La greffe et ses suites sont racontées dans un livre de Noëlle Châtelet, le Baiser d'Isabelle paru en octobre 2007.
Deuxième greffe partielle de visage en 2007
Les 21 et 22 janvier 2007, l'équipe du professeur Laurent Lantiéri, du CHU Henri-Mondor de Créteil (Val-de-Marne) a réalisé la deuxième transplantation de la face, au cours d'une opération qui aura duré 15 heures. Le patient, âgé de 27 ans, souffrait d'une forme très grave de la maladie de Von Recklinghausen, une pathologie incurable qui peut, dans ses formes les plus graves, déformer le visage, au point pour le malade de ne plus pouvoir affronter le regard des autres.

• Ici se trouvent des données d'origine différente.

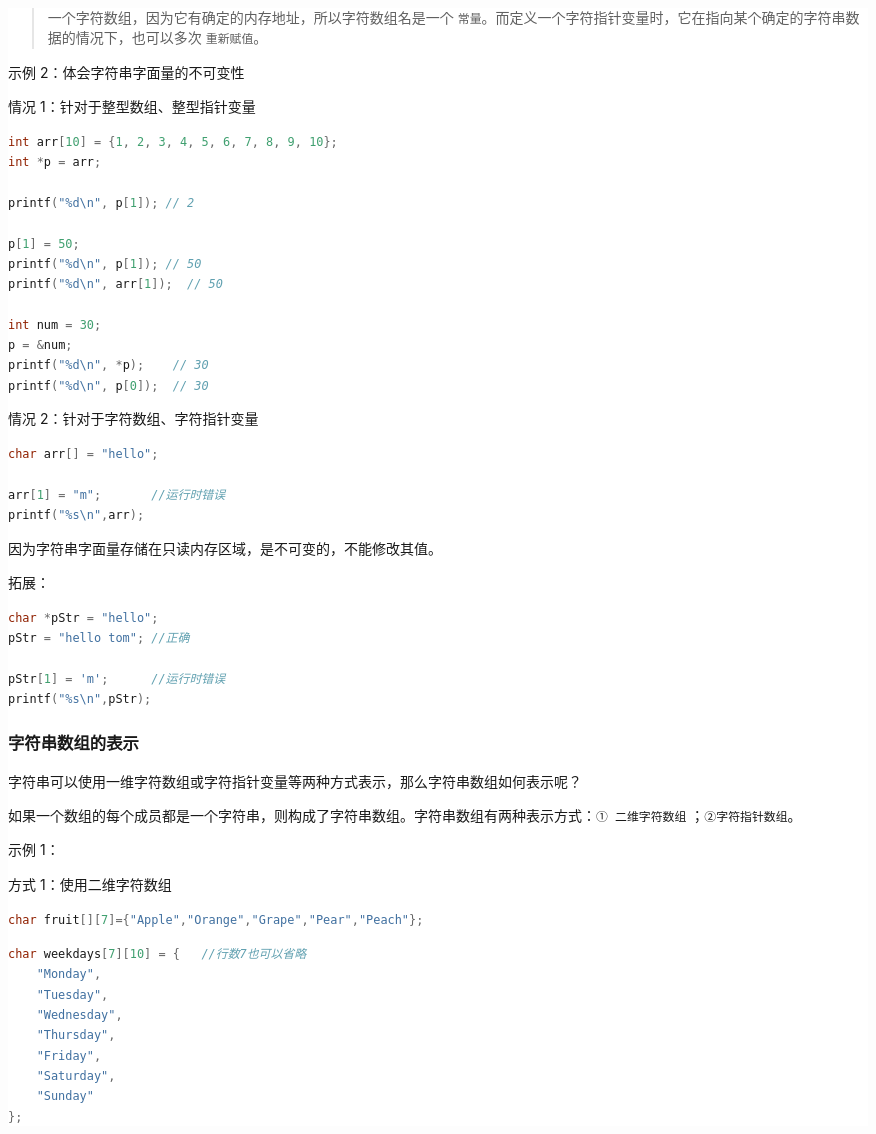 > 一个字符数组，因为它有确定的内存地址，所以字符数组名是一个 `常量`。而定义一个字符指针变量时，它在指向某个确定的字符串数据的情况下，也可以多次 `重新赋值`。

示例 2：体会字符串字面量的不可变性

情况 1：针对于整型数组、整型指针变量

```c
int arr[10] = {1, 2, 3, 4, 5, 6, 7, 8, 9, 10};
int *p = arr;

printf("%d\n", p[1]); // 2

p[1] = 50;
printf("%d\n", p[1]); // 50
printf("%d\n", arr[1]);  // 50

int num = 30;
p = &num;
printf("%d\n", *p);    // 30
printf("%d\n", p[0]);  // 30
```

情况 2：针对于字符数组、字符指针变量

```c
char arr[] = "hello";

arr[1] = "m";    	//运行时错误 
printf("%s\n",arr);
```

因为字符串字面量存储在只读内存区域，是不可变的，不能修改其值。

拓展：

```c
char *pStr = "hello";
pStr = "hello tom"; //正确

pStr[1] = 'm';      //运行时错误
printf("%s\n",pStr);
```

### 字符串数组的表示

字符串可以使用一维字符数组或字符指针变量等两种方式表示，那么字符串数组如何表示呢？

如果一个数组的每个成员都是一个字符串，则构成了字符串数组。字符串数组有两种表示方式：`① 二维字符数组` ；`②字符指针数组`。

示例 1：

方式 1：使用二维字符数组

```c
char fruit[][7]={"Apple","Orange","Grape","Pear","Peach"}; 
```

```c
char weekdays[7][10] = {   //行数7也可以省略
	"Monday",
	"Tuesday",
	"Wednesday",
	"Thursday",
	"Friday",
	"Saturday",
	"Sunday"
};
```
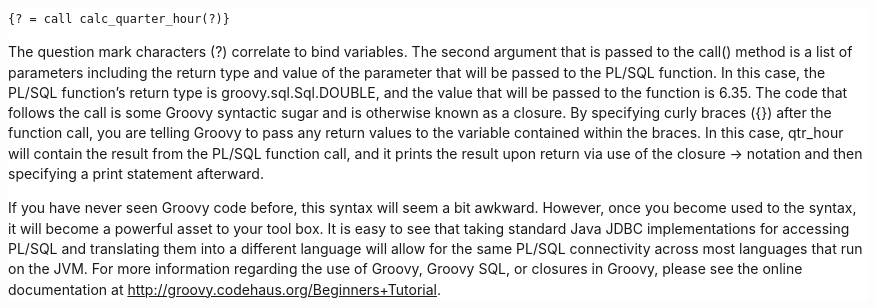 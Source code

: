 `{? = call calc_quarter_hour(?)} `
 
The question mark characters (?) correlate to bind variables. The second argument that is passed to 
the call() method is a list of parameters including the return type and value of the parameter that will 
be passed to the PL/SQL function. In this case, the PL/SQL function’s return type is 
groovy.sql.Sql.DOUBLE, and the value that will be passed to the function is 6.35. The code that follows 
the call is some Groovy syntactic sugar and is otherwise known as a closure. By specifying curly braces 
({}) after the function call, you are telling Groovy to pass any return values to the variable contained 
within the braces. In this case, qtr_hour will contain the result from the PL/SQL function call, and it 
prints the result upon return via use of the closure -> notation and then specifying a print statement 
afterward. 
 
If you have never seen Groovy code before, this syntax will seem a bit awkward. However, once you 
become used to the syntax, it will become a powerful asset to your tool box. It is easy to see that taking 
standard Java JDBC implementations for accessing PL/SQL and translating them into a different 
language will allow for the same PL/SQL connectivity across most languages that run on the JVM. For 
more information regarding the use of Groovy, Groovy SQL, or closures in Groovy, please see the online 
documentation at http://groovy.codehaus.org/Beginners+Tutorial.  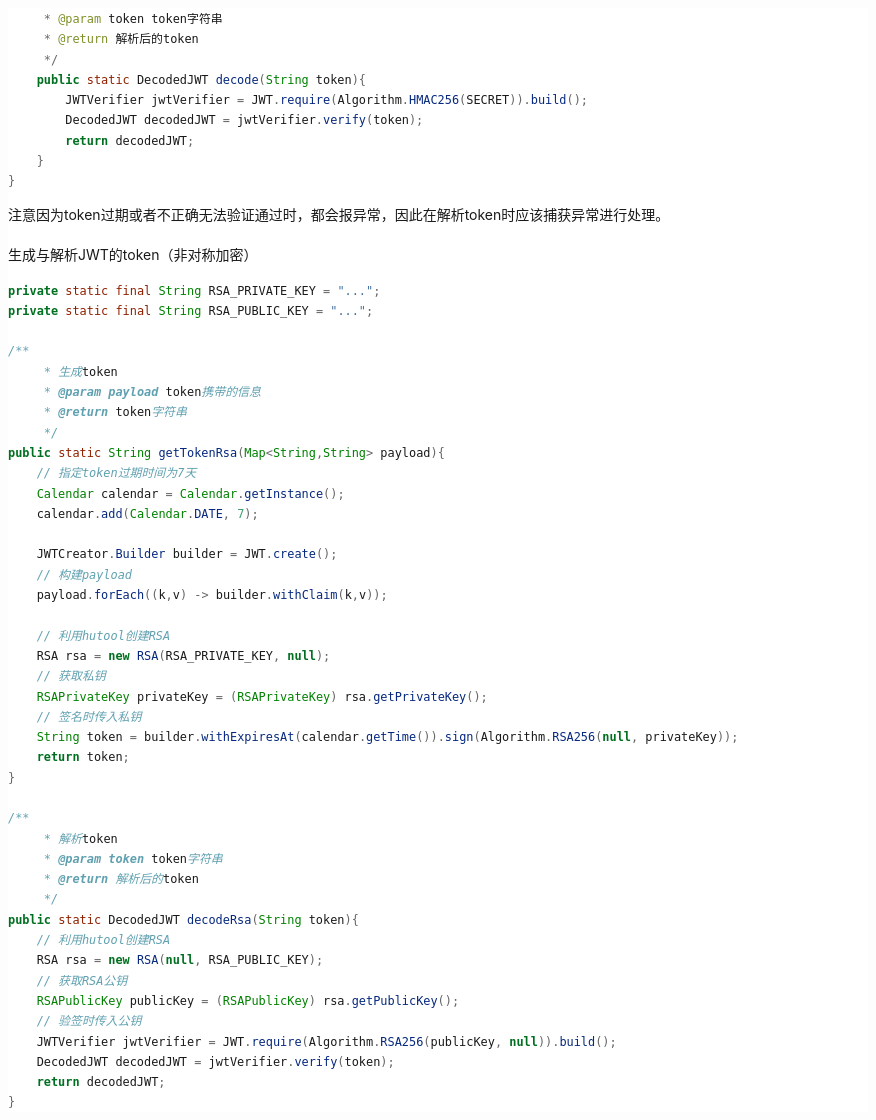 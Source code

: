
 ```Java
     * @param token token字符串
     * @return 解析后的token
     */
    public static DecodedJWT decode(String token){
        JWTVerifier jwtVerifier = JWT.require(Algorithm.HMAC256(SECRET)).build();
        DecodedJWT decodedJWT = jwtVerifier.verify(token);
        return decodedJWT;
    }
}
```

注意因为token过期或者不正确无法验证通过时，都会报异常，因此在解析token时应该捕获异常进行处理。<br/>
<br/>
生成与解析JWT的token（非对称加密）

```Java
private static final String RSA_PRIVATE_KEY = "...";
private static final String RSA_PUBLIC_KEY = "...";

/**
     * 生成token
     * @param payload token携带的信息
     * @return token字符串
     */
public static String getTokenRsa(Map<String,String> payload){
    // 指定token过期时间为7天
    Calendar calendar = Calendar.getInstance();
    calendar.add(Calendar.DATE, 7);

    JWTCreator.Builder builder = JWT.create();
    // 构建payload
    payload.forEach((k,v) -> builder.withClaim(k,v));

    // 利用hutool创建RSA
    RSA rsa = new RSA(RSA_PRIVATE_KEY, null);
    // 获取私钥
    RSAPrivateKey privateKey = (RSAPrivateKey) rsa.getPrivateKey();
    // 签名时传入私钥
    String token = builder.withExpiresAt(calendar.getTime()).sign(Algorithm.RSA256(null, privateKey));
    return token;
}

/**
     * 解析token
     * @param token token字符串
     * @return 解析后的token
     */
public static DecodedJWT decodeRsa(String token){
    // 利用hutool创建RSA
    RSA rsa = new RSA(null, RSA_PUBLIC_KEY);
    // 获取RSA公钥
    RSAPublicKey publicKey = (RSAPublicKey) rsa.getPublicKey();
    // 验签时传入公钥
    JWTVerifier jwtVerifier = JWT.require(Algorithm.RSA256(publicKey, null)).build();
    DecodedJWT decodedJWT = jwtVerifier.verify(token);
    return decodedJWT;
}
```
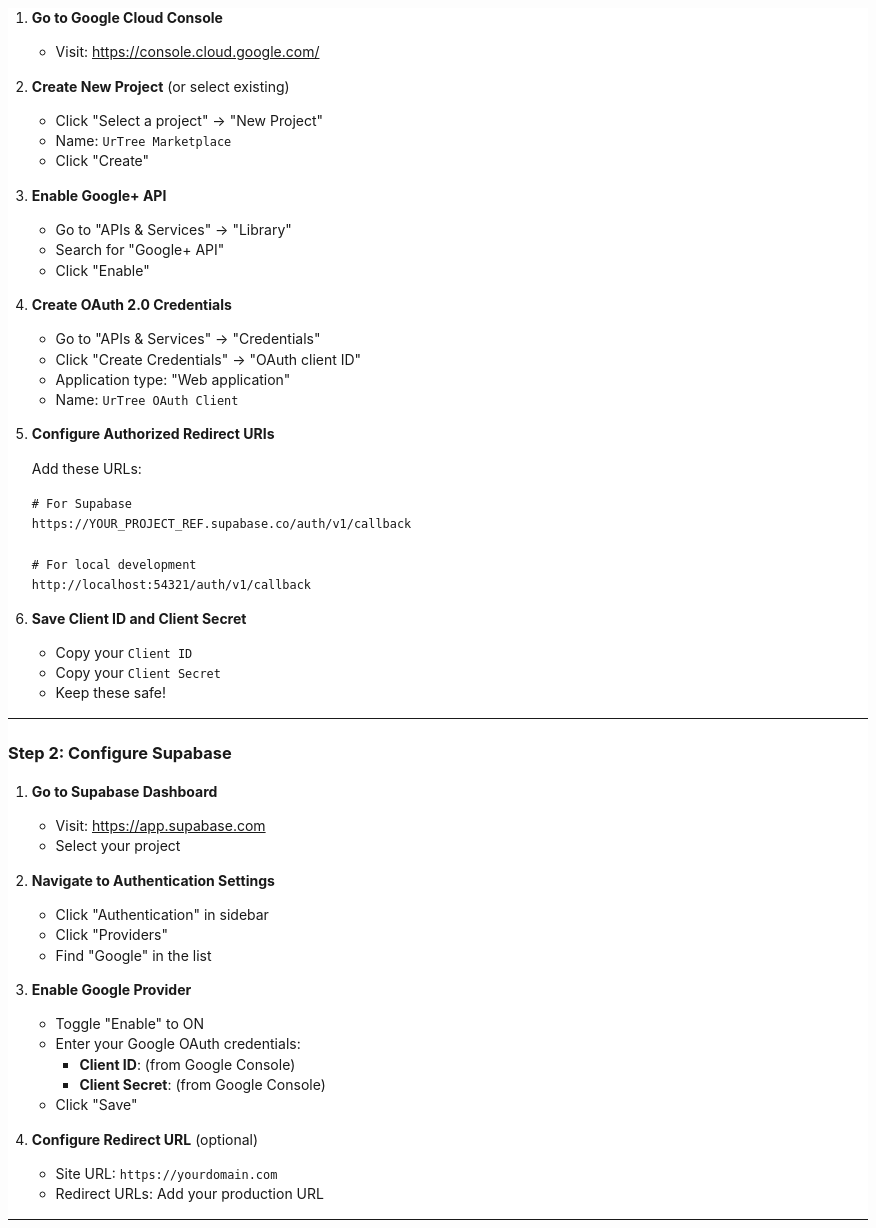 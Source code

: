 1. **Go to Google Cloud Console**
   - Visit: https://console.cloud.google.com/

2. **Create New Project** (or select existing)
   - Click "Select a project" → "New Project"
   - Name: `UrTree Marketplace`
   - Click "Create"

3. **Enable Google+ API**
   - Go to "APIs & Services" → "Library"
   - Search for "Google+ API"
   - Click "Enable"

4. **Create OAuth 2.0 Credentials**
   - Go to "APIs & Services" → "Credentials"
   - Click "Create Credentials" → "OAuth client ID"
   - Application type: "Web application"
   - Name: `UrTree OAuth Client`
   
5. **Configure Authorized Redirect URIs**
   
   Add these URLs:
   ```
   # For Supabase
   https://YOUR_PROJECT_REF.supabase.co/auth/v1/callback
   
   # For local development
   http://localhost:54321/auth/v1/callback
   ```

6. **Save Client ID and Client Secret**
   - Copy your `Client ID`
   - Copy your `Client Secret`
   - Keep these safe!

---

### Step 2: Configure Supabase

1. **Go to Supabase Dashboard**
   - Visit: https://app.supabase.com
   - Select your project

2. **Navigate to Authentication Settings**
   - Click "Authentication" in sidebar
   - Click "Providers"
   - Find "Google" in the list

3. **Enable Google Provider**
   - Toggle "Enable" to ON
   - Enter your Google OAuth credentials:
     - **Client ID**: (from Google Console)
     - **Client Secret**: (from Google Console)
   - Click "Save"

4. **Configure Redirect URL** (optional)
   - Site URL: `https://yourdomain.com`
   - Redirect URLs: Add your production URL

---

Il a subi une greffe nez-bouche-menton-joues. Le problème majeur dans cette opération était que les neurofibromes plexiformes qui déformaient son visage sont hémorragiques.
En Chine
En avril 2006, un chasseur mordu au visage par un ours a reçu une greffe partielle de visage comprenant une joue, la lèvre supérieure, le nez et un sourcil. Le patient Li Guoxing, un paysan chinois de 30 ans, défiguré par un ours, avait à son tour été partiellement greffé à l'hôpital Xijing de Xian.